== Task to carry out ==
Please copy each line of the listing below in which the word "right" appears.

== Supplied material ==
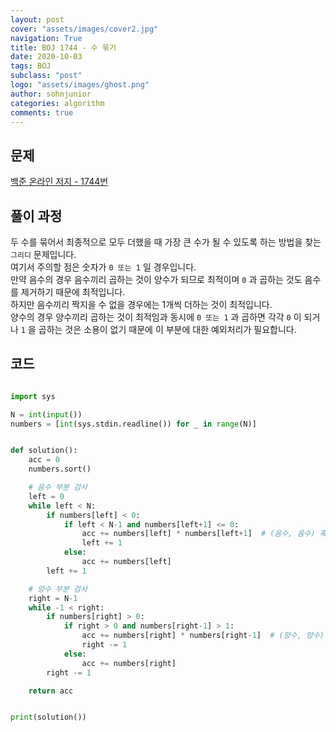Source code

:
 ```yaml
---
layout: post
cover: "assets/images/cover2.jpg"
navigation: True
title: BOJ 1744 - 수 묶기
date: 2020-10-03
tags: BOJ
subclass: "post"
logo: "assets/images/ghost.png"
author: sohnjunior
categories: algorithm
comments: true
---
```


## 문제

[백준 온라인 저지 - 1744번](https://www.acmicpc.net/problem/1744)

## 풀이 과정

두 수를 묶어서 최종적으로 모두 더했을 때 가장 큰 수가 될 수 있도록 하는 방법을 찾는 `그리디` 문제입니다. <br>
여기서 주의할 점은 숫자가 `0 또는 1` 일 경우입니다. <br>
만약 음수의 경우 음수끼리 곱하는 것이 양수가 되므로 최적이며 `0` 과 곱하는 것도 음수를 제거하기 때문에 최적입니다. <br> 하지만 음수끼리 짝지을 수 없을 경우에는 1개씩 더하는 것이 최적입니다. <br>
양수의 경우 양수끼리 곱하는 것이 최적임과 동시에 `0 또는 1` 과 곱하면 각각 `0` 이 되거나 `1` 을 곱하는 것은 소용이 없기 때문에 이 부분에 대한 예외처리가 필요합니다. <br>

## 코드

```python

import sys

N = int(input())
numbers = [int(sys.stdin.readline()) for _ in range(N)]


def solution():
    acc = 0
    numbers.sort()

    # 음수 부분 검사
    left = 0
    while left < N:
        if numbers[left] < 0:
            if left < N-1 and numbers[left+1] <= 0:
                acc += numbers[left] * numbers[left+1]  # (음수, 음수) 혹은 (음수, 0) 이면 곱해서 더하기
                left += 1
            else:
                acc += numbers[left]
        left += 1

    # 양수 부분 검사
    right = N-1
    while -1 < right:
        if numbers[right] > 0:
            if right > 0 and numbers[right-1] > 1:
                acc += numbers[right] * numbers[right-1]  # (양수, 양수) 이며 0 또는 1이랑 곱하면 안됨
                right -= 1
            else:
                acc += numbers[right]
        right -= 1

    return acc


print(solution())

```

== Response below ==
    right = N-1
    while -1 < right:
        if numbers[right] > 0:
            if right > 0 and numbers[right-1] > 1:
                acc += numbers[right] * numbers[right-1]  # (양수, 양수) 이며 0 또는 1이랑 곱하면 안됨
                right -= 1
                acc += numbers[right]
        right -= 1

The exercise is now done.